↓↓↓

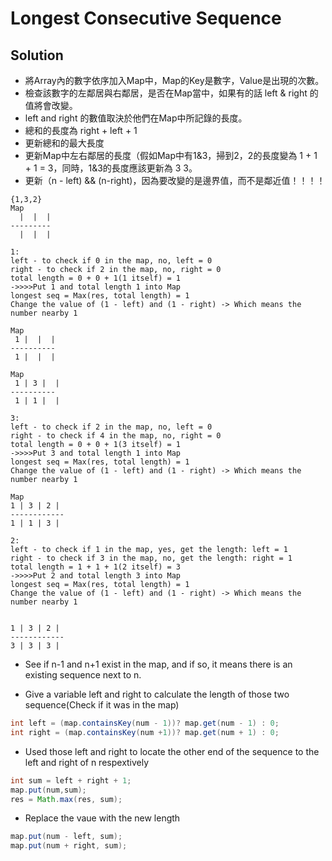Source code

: #  Longest Consecutive Sequence

## Solution 

- 將Array內的數字依序加入Map中，Map的Key是數字，Value是出現的次數。
- 檢查該數字的左鄰居與右鄰居，是否在Map當中，如果有的話 left & right 的值將會改變。
- left and right 的數值取決於他們在Map中所記錄的長度。
- 總和的長度為 right  +  left  +  1 
- 更新總和的最大長度
- 更新Map中左右鄰居的長度（假如Map中有1&3，掃到2，2的長度變為 1 + 1 + 1 = 3，同時，1&3的長度應該更新為 3 3。
- 更新（n - left) && (n-right)，因為要改變的是邊界值，而不是鄰近值！！！！

```
{1,3,2}
Map
  |  |  |
---------
  |  |  |

1:
left - to check if 0 in the map, no, left = 0
right - to check if 2 in the map, no, right = 0
total length = 0 + 0 + 1(1 itself) = 1
->>>>Put 1 and total length 1 into Map
longest seq = Max(res, total length) = 1
Change the value of (1 - left) and (1 - right) -> Which means the number nearby 1

Map
 1 |  |  |
----------
 1 |  |  |

```

```
Map
 1 | 3 |  |
----------
 1 | 1 |  |

3:
left - to check if 2 in the map, no, left = 0
right - to check if 4 in the map, no, right = 0
total length = 0 + 0 + 1(3 itself) = 1
->>>>Put 3 and total length 1 into Map
longest seq = Max(res, total length) = 1
Change the value of (1 - left) and (1 - right) -> Which means the number nearby 1

 ```

 ```
Map
 1 | 3 | 2 |
------------
 1 | 1 | 3 |

2:
left - to check if 1 in the map, yes, get the length: left = 1
right - to check if 3 in the map, no, get the length: right = 1
total length = 1 + 1 + 1(2 itself) = 3
->>>>Put 2 and total length 3 into Map
longest seq = Max(res, total length) = 1
Change the value of (1 - left) and (1 - right) -> Which means the number nearby 1


 1 | 3 | 2 |
------------
 3 | 3 | 3 |
 ```

- See if n-1 and n+1 exist in the map, and if so, it means there is an existing sequence next to n.

- Give a variable left and right to calculate the length of those two sequence(Check if it was in the map)

```java
int left = (map.containsKey(num - 1))? map.get(num - 1) : 0;
int right = (map.containsKey(num +1))? map.get(num + 1) : 0;
```

- Used those left and right to locate the other end of the sequence to the left and right of n respextively 
```java
int sum = left + right + 1;
map.put(num,sum);
res = Math.max(res, sum);
```

- Replace the vaue with the new length
```java
map.put(num - left, sum);
map.put(num + right, sum);
```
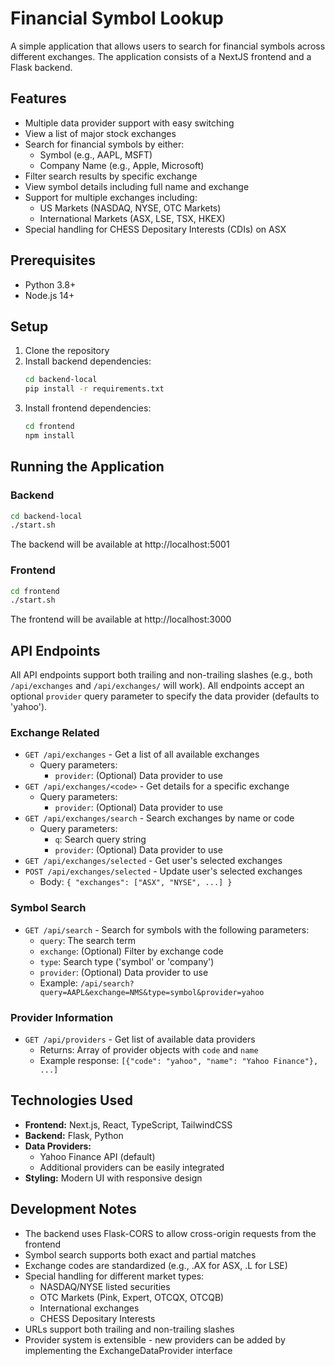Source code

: # Financial Symbol Lookup

A simple application that allows users to search for financial symbols across different exchanges. The application consists of a NextJS frontend and a Flask backend.

## Features

- Multiple data provider support with easy switching
- View a list of major stock exchanges
- Search for financial symbols by either:
  - Symbol (e.g., AAPL, MSFT)
  - Company Name (e.g., Apple, Microsoft)
- Filter search results by specific exchange
- View symbol details including full name and exchange
- Support for multiple exchanges including:
  - US Markets (NASDAQ, NYSE, OTC Markets)
  - International Markets (ASX, LSE, TSX, HKEX)
- Special handling for CHESS Depositary Interests (CDIs) on ASX

## Prerequisites

- Python 3.8+
- Node.js 14+

## Setup

1. Clone the repository
2. Install backend dependencies:
   ```bash
   cd backend-local
   pip install -r requirements.txt
   ```
3. Install frontend dependencies:
   ```bash
   cd frontend
   npm install
   ```

## Running the Application

### Backend

```bash
cd backend-local
./start.sh
```

The backend will be available at http://localhost:5001

### Frontend

```bash
cd frontend
./start.sh
```

The frontend will be available at http://localhost:3000

## API Endpoints

All API endpoints support both trailing and non-trailing slashes (e.g., both `/api/exchanges` and `/api/exchanges/` will work).
All endpoints accept an optional `provider` query parameter to specify the data provider (defaults to 'yahoo').

### Exchange Related
- `GET /api/exchanges` - Get a list of all available exchanges
  - Query parameters:
    - `provider`: (Optional) Data provider to use
- `GET /api/exchanges/<code>` - Get details for a specific exchange
  - Query parameters:
    - `provider`: (Optional) Data provider to use
- `GET /api/exchanges/search` - Search exchanges by name or code
  - Query parameters:
    - `q`: Search query string
    - `provider`: (Optional) Data provider to use
- `GET /api/exchanges/selected` - Get user's selected exchanges
- `POST /api/exchanges/selected` - Update user's selected exchanges
  - Body: `{ "exchanges": ["ASX", "NYSE", ...] }`

### Symbol Search
- `GET /api/search` - Search for symbols with the following parameters:
  - `query`: The search term
  - `exchange`: (Optional) Filter by exchange code
  - `type`: Search type ('symbol' or 'company')
  - `provider`: (Optional) Data provider to use
  - Example: `/api/search?query=AAPL&exchange=NMS&type=symbol&provider=yahoo`

### Provider Information
- `GET /api/providers` - Get list of available data providers
  - Returns: Array of provider objects with `code` and `name`
  - Example response: `[{"code": "yahoo", "name": "Yahoo Finance"}, ...]`

## Technologies Used

- **Frontend:** Next.js, React, TypeScript, TailwindCSS
- **Backend:** Flask, Python
- **Data Providers:**
  - Yahoo Finance API (default)
  - Additional providers can be easily integrated
- **Styling:** Modern UI with responsive design

## Development Notes

- The backend uses Flask-CORS to allow cross-origin requests from the frontend
- Symbol search supports both exact and partial matches
- Exchange codes are standardized (e.g., .AX for ASX, .L for LSE)
- Special handling for different market types:
  - NASDAQ/NYSE listed securities
  - OTC Markets (Pink, Expert, OTCQX, OTCQB)
  - International exchanges
  - CHESS Depositary Interests
- URLs support both trailing and non-trailing slashes
- Provider system is extensible - new providers can be added by implementing the ExchangeDataProvider interface
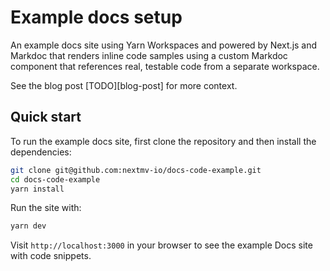 # Example docs setup

An example docs site using Yarn Workspaces and powered by Next.js and Markdoc that renders inline code samples using a custom Markdoc component that references real, testable code from a separate workspace.

See the blog post [TODO][blog-post] for more context.

## Quick start

To run the example docs site, first clone the repository and then install the dependencies:

```bash
git clone git@github.com:nextmv-io/docs-code-example.git
cd docs-code-example
yarn install
```

Run the site with:

```bash
yarn dev
```

Visit `http://localhost:3000` in your browser to see the example Docs site with code snippets.
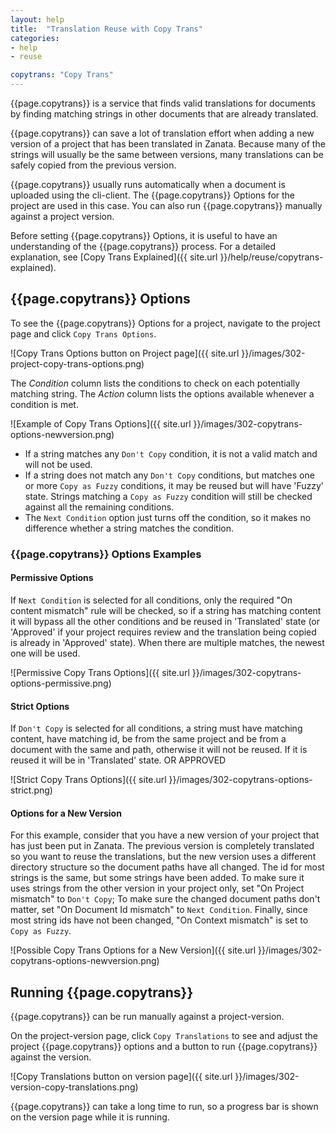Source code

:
 ```yaml
---
layout: help
title:  "Translation Reuse with Copy Trans"
categories:
- help
- reuse

copytrans: "Copy Trans"
---
```


{{page.copytrans}} is a service that finds valid translations for documents by finding matching strings in other documents that are already translated.

{{page.copytrans}} can save a lot of translation effort when adding a new version of a project that has been translated in Zanata. Because many of the strings will usually be the same between versions, many translations can be safely copied from the previous version.

{{page.copytrans}} usually runs automatically when a document is uploaded using the cli-client. The {{page.copytrans}} Options for the project are used in this case. You can also run {{page.copytrans}} manually against a project version.


Before setting {{page.copytrans}} Options, it is useful to have an understanding of the {{page.copytrans}} process. For a detailed explanation, see [Copy Trans Explained]({{ site.url }}/help/reuse/copytrans-explained).


## {{page.copytrans}} Options


To see the {{page.copytrans}} Options for a project, navigate to the project page and click `Copy Trans Options`.

![Copy Trans Options button on Project page]({{ site.url }}/images/302-project-copy-trans-options.png)

The *Condition* column lists the conditions to check on each potentially matching string.  The *Action* column lists the options available whenever a condition is met.

![Example of Copy Trans Options]({{ site.url }}/images/302-copytrans-options-newversion.png)

 - If a string matches any `Don't Copy` condition, it is not a valid match and will not be used.
 - If a string does not match any `Don't Copy` conditions, but matches one or more `Copy as Fuzzy` conditions, it may be reused but will have 'Fuzzy' state. Strings matching a `Copy as Fuzzy` condition will still be checked against all the remaining conditions.
 - The `Next Condition` option just turns off the condition, so it makes no difference whether a string matches the condition.


### {{page.copytrans}} Options Examples

#### Permissive Options

If `Next Condition` is selected for all conditions, only the required "On content mismatch" rule will be checked, so if a string has matching content it will bypass all the other conditions and be reused in 'Translated' state (or 'Approved' if your project requires review and the translation being copied is already in 'Approved' state). When there are multiple matches, the newest one will be used.

![Permissive Copy Trans Options]({{ site.url }}/images/302-copytrans-options-permissive.png)

#### Strict Options

If `Don't Copy` is selected for all conditions, a string must have matching content, have matching id, be from the same project and be from a document with the same and path, otherwise it will not be reused. If it is reused it will be in 'Translated' state. OR APPROVED

![Strict Copy Trans Options]({{ site.url }}/images/302-copytrans-options-strict.png)

#### Options for a New Version

For this example, consider that you have a new version of your project that has just been put in Zanata. The previous version is completely translated so you want to reuse the translations, but the new version uses a different directory structure so the document paths have all changed. The id for most strings is the same, but some strings have been added. To make sure it uses strings from the other version in your project only, set "On Project mismatch" to `Don't Copy`; To make sure the changed document paths don't matter, set "On Document Id mismatch" to `Next Condition`. Finally, since most string ids have not been changed, "On Context mismatch" is set to `Copy as Fuzzy`.

![Possible Copy Trans Options for a New Version]({{ site.url }}/images/302-copytrans-options-newversion.png)


## Running {{page.copytrans}}

{{page.copytrans}} can be run manually against a project-version.

On the project-version page, click `Copy Translations` to see and adjust the project {{page.copytrans}} options and a button to run {{page.copytrans}} against the version.

![Copy Translations button on version page]({{ site.url }}/images/302-version-copy-translations.png)

{{page.copytrans}} can take a long time to run, so a progress bar is shown on the version page while it is running.
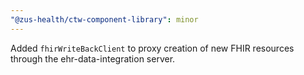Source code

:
 ```yaml
---
"@zus-health/ctw-component-library": minor
---
```


Added `fhirWriteBackClient` to proxy creation of new FHIR resources through the ehr-data-integration server.
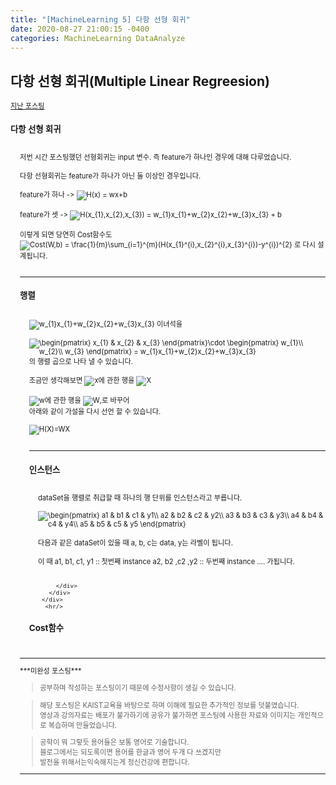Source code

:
```yaml
---
title: "[MachineLearning 5] 다항 선형 회귀"
date: 2020-08-27 21:00:15 -0400
categories: MachineLearning DataAnalyze
---
```

## 다항 선형 회귀(Multiple Linear Regreesion)


<div style = "font-size :0.8em">
  <a href = "https://can019.github.io/machinelearning/dataanalyze/MachineLearning-AI-3/">지난 포스팅</a><br/>
  <div>
    <h3 style = "font-size :1.2em"> 다항 선형 회귀</h3><br/>
    <div style = "margin-left : 3%">
       저번 시간 포스팅했던 선형회귀는 input 변수. 즉 feature가 하나인 경우에 대해 다루었습니다.<br/><br/>
       다항 선형회귀는 feature가 하나가 아닌 둘 이상인 경우입니다.<br/><br/>
       feature가 하나 -> <img src="https://latex.codecogs.com/png.latex?H(x) = wx+b" title="H(x) = wx+b" /><br/><br/>
       feature가 셋 -> <img src="https://latex.codecogs.com/png.latex?H(x_{1},x_{2},x_{3}) = w_{1}x_{1}+w_{2}x_{2}+w_{3}x_{3} + b" title="H(x_{1},x_{2},x_{3}) = w_{1}x_{1}+w_{2}x_{2}+w_{3}x_{3} + b" /><br/><br/>
       이렇게 되면 당연히 Cost함수도<br/>
       <img src="https://latex.codecogs.com/png.latex?Cost(W,b) = \frac{1}{m}\sum_{i=1}^{m}(H(x_{1}^{i},x_{2}^{i},x_{3}^{i})-y^{i})^{2}" title="Cost(W,b) = \frac{1}{m}\sum_{i=1}^{m}(H(x_{1}^{i},x_{2}^{i},x_{3}^{i})-y^{i})^{2}" /> 로 다시 설계됩니다.<br/><br/>
        <hr/>
        <div>
         <h3 style = "font-size :1.2em"> 행렬</h3><br/>
           <div style = "margin-left : 3%">
           <img src="https://latex.codecogs.com/png.latex?w_{1}x_{1}+w_{2}x_{2}+w_{3}x_{3}" title="w_{1}x_{1}+w_{2}x_{2}+w_{3}x_{3}" /> 이녀석을 <br/><br/>
           <img src="https://latex.codecogs.com/png.latex?\begin{pmatrix}
           x_{1} & x_{2} & x_{3}
           \end{pmatrix}\cdot \begin{pmatrix}
           w_{1}\\
           w_{2}\\
           w_{3}
           \end{pmatrix} = w_{1}x_{1}+w_{2}x_{2}+w_{3}x_{3}" title="\begin{pmatrix}
           x_{1} & x_{2} & x_{3}
           \end{pmatrix}\cdot \begin{pmatrix}
           w_{1}\\
           w_{2}\\
          w_{3}
            \end{pmatrix} = w_{1}x_{1}+w_{2}x_{2}+w_{3}x_{3}" />의 행렬 곱으로 나타 낼 수 있습니다.<br/><br/>
    조금만 생각해보면 <img src="https://latex.codecogs.com/png.latex?x" title="x"/>에 관한 행을 <img src="https://latex.codecogs.com/png.latex?X" title="X"/><br/><br/>
    <img src="https://latex.codecogs.com/png.latex?w" title="w"/>에 관한 행을 <img src="https://latex.codecogs.com/png.latex?W" title="W"/>,로 바꾸어<br/>
    아래와 같이 가설을 다시 선언 할 수 있습니다.<br/><br/>
    <img src="https://latex.codecogs.com/png.latex?H(X)=WX" title="H(X)=WX" /><br/><br/>
     <hr/>
       <div>
         <h3 style = "font-size :1.2em"> 인스턴스</h3><br/>
         <div style = "margin-left : 3%">
	dataSet을 행렬로 취급할 때 하나의 행 단위를 인스턴스라고 부릅니다.<br/><br/>
	<img src="https://latex.codecogs.com/png.latex?\begin{pmatrix}
	a1 & b1 & c1 & y1\\
	a2 & b2 & c2 & y2\\
	a3 & b3 & c3 & y3\\
	a4 & b4 & c4 & y4\\
	a5 & b5 & c5 & y5
	\end{pmatrix}" title="\begin{pmatrix}
	a1 & b1 & c1 & y1\\
	a2 & b2 & c2 & y2\\
	a3 & b3 & c3 & y3\\
	a4 & b4 & c4 & y4\\
	a5 & b5 & c5 & y5
	\end{pmatrix}"/><br/><br/>
	다음과 같은 dataSet이 있을 때 a, b, c는 data, y는 라벨이 됩니다.<br/><br/>
	이 때 a1, b1, c1, y1 :: 첫번째 instance a2, b2 ,c2 ,y2 :: 두번째 instance .... 가됩니다.<br/><br/>

         </div>
       </div>
     </div>
      <hr/>
   </div>
   <div>
     <h3 style = "font-size :1.2em">Cost함수</h3><br/>
       <div style = "margin-left : 3%">
      </div>
   </div>
</div>
  </div>
 <hr/>
    ***미완성 포스팅***<br/>
   <blockquote> 공부하며 작성하는 포스팅이기 때문에 수정사항이 생길 수 있습니다. </blockquote>
  <blockquote>해당 포스팅은 KAIST교육을 바탕으로 하며 이해에 필요한 추가적인 정보를 덧붙였습니다.<br/>
  영상과 강의자료는 배포가 불가하기에 공유가 불가하면 포스팅에 사용한 자료와 이미지는 개인적으로 복습하며 만들었습니다. </blockquote>
  <blockquote> 공학이 뭐 그렇듯 용어들은 보통 영어로 기술합니다.<br/>
    블로그에서는 되도록이면 용어를 한글과 영어 두개 다 쓰겠지만<br/>
    발전을 위해서는익숙해지는게 정신건강에 편합니다.
  </blockquote>
  <hr/>
</div>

↑↑↑

The problem = Write out each line above with the word "size".

Written response =
<div style = "font-size :0.8em">
    <h3 style = "font-size :1.2em"> 다항 선형 회귀</h3><br/>
         <h3 style = "font-size :1.2em"> 행렬</h3><br/>
         <h3 style = "font-size :1.2em"> 인스턴스</h3><br/>
     <h3 style = "font-size :1.2em">Cost함수</h3><br/>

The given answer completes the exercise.